(Recorded data begins)

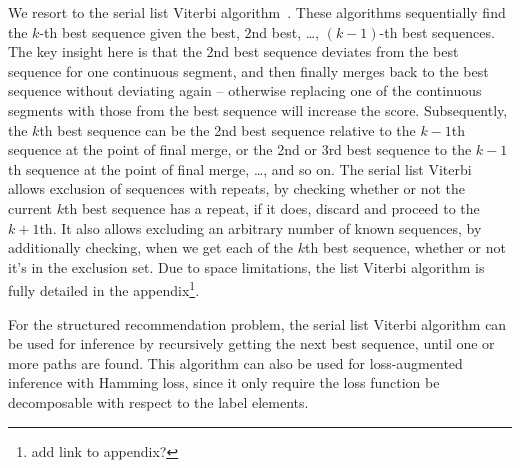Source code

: We resort to the serial list Viterbi algorithm~\cite{seshadri1994list,nilsson2001sequentially}. 
These algorithms sequentially find the $k$-th best sequence given the best, $2$nd best, \dots, $(k-1)$-th best sequences. 
The key insight here is that the 2nd best sequence deviates from the best sequence
for one continuous segment, and then finally merges back to the best sequence without deviating again 
-- otherwise replacing one of the continuous segments with those from the best sequence will increase the score. 
Subsequently, the $k$th best sequence can be the 2nd best sequence relative to the $k-1$th sequence 
at the point of final merge, or the 2nd or 3rd best sequence to the $k-1$th sequence at the point of final merge, \ldots, and so on. 
The serial list Viterbi allows exclusion of sequences with repeats, by checking whether or not the current $k$th best sequence has a repeat, if it does, discard and proceed to the $k+1$th. It also allows excluding an arbitrary number of known sequences, by additionally checking, when we get each of the $k$th best sequence, whether or not it's in the exclusion set. 
Due to space limitations, the list Viterbi algorithm is fully detailed in the appendix\footnote{add link to appendix? }. 

For the structured recommendation problem, the serial list Viterbi algorithm can be used for inference 
by recursively getting the next best sequence, until one or more paths are found. 
This algorithm can also be used for loss-augmented inference with Hamming loss, 
since it only require the loss function be decomposable with respect to the label elements.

(Recorded data ends)

◆ What to do:
Scan the material above for the string "used" and copy every line that has it.

◆ Response to this task:
For the structured recommendation problem, the serial list Viterbi algorithm can be used for inference 
This algorithm can also be used for loss-augmented inference with Hamming loss, 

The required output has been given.